# Expert opinions required please



## Gramazing (Mar 6, 2010)

Right now I have a DIY hood with 2 x 32 watt T8 power strips with 6500 or 6700K tubes (GE I think) on a 55 gallon tank.

It's as much lighting as I think I want. I could go a little higher if I upgrade. I don't run CO2 and don't want to ATM. I use Excel for a bit of carbon and algae control. The trouble is the thing is HOT. It's the middle of summer and the hood traps the heat in there as it covers most of the tank, except for an inch or two at the back where there's room for tubes and feeding. The water temp gets up to 80 degrees F unless I leave the air con at home, which is pretty dumb if I'm not actually there at the time. Retrofitting a fan I think will not be possible, there just isn't the room.

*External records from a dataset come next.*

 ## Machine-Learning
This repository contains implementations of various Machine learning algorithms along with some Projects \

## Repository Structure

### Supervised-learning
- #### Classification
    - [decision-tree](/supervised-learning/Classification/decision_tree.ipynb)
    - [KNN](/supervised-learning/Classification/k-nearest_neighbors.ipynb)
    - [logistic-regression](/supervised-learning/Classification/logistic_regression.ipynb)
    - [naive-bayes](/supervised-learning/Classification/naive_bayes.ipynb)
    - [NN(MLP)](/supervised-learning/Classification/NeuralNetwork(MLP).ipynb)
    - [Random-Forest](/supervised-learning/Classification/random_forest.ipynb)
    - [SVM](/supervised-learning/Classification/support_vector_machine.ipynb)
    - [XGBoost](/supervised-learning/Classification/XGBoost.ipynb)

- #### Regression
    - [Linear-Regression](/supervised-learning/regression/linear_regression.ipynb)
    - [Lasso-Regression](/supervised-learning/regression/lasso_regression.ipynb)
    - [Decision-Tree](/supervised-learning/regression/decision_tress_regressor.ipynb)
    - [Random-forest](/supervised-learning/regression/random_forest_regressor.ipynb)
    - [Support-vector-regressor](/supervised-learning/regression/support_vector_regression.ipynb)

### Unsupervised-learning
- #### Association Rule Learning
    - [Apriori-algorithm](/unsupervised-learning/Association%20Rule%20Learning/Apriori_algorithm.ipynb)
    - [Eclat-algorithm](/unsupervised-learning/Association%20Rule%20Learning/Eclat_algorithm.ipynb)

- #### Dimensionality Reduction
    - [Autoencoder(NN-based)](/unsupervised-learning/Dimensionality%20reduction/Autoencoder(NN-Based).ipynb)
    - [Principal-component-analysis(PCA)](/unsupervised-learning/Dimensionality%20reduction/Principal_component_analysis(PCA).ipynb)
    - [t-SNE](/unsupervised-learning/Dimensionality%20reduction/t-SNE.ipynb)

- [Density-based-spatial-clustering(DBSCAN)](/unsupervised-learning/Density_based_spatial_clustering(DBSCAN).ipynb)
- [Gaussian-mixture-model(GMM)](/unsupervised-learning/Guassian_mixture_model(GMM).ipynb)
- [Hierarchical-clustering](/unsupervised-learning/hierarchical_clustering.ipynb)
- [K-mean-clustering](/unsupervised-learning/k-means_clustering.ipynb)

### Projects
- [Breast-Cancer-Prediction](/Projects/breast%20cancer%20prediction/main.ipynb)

So I was looking at a Coralife fixture:

http://www.thatpetplace.com/pet/prod/209893/product.web

I like that it has a smaller footprint, so the air would circulate around it and as such would be cooler, plus the top would be more accessible. I could even fit some accent lighting up there for the morning/evening.

What do you guys think of this hood? Would these two CF bulbs produce more lighting than I have ATM? Is it a good replacement? I know there are other setups but this is cheaper than some of the T5HO fixtures.


----------



## Gramazing (Mar 6, 2010)

On the other hand, there is also this one:

http://www.thatpetplace.com/pet/prod/236417/i/1/product.web

2 x 54W T5HO tubes I would imagine beat my current setup for light output, or at worst equal it. The only thing is the tubes it comes with sound pretty dumb to me. 10,000K?

What do you guys think?


----------



## Seattle_Aquarist (Mar 7, 2008)

Hi Gramazing,

Since you already have a DIY hood I assume you are (or know somebody) that has some DIY skills. As an alternative to your first choice, why not do another DIY with the AH Supply 2X55 watt Bright Light kit ($69.99 + bulbs)? It will give you about 2 WPG, excellent MIRO 4 reflectors, and no fan (but you can build one in if you want). Just another option!


----------



## Gramazing (Mar 6, 2010)

Do you have a link?

Edit: no worries, I think I found it.

http://www.ahsupply.com/36-55w.htm

Edit again: Would those 2 x 55W give a higher light output than a similar wattage in T8 tubes?


----------



## Seattle_Aquarist (Mar 7, 2008)

Hi Gramazing,

Yes, that is the link.

Yes, you would get higher light levels from PC bulbs verses T8 bulbs of equal wattage. PC (CFL) tubes are basically T-5 tubes (not HO or VHO) bent into a "U".


----------



## Gramazing (Mar 6, 2010)

AH! I was wondering what PC meant. I didn't think it was a politically correct bulb.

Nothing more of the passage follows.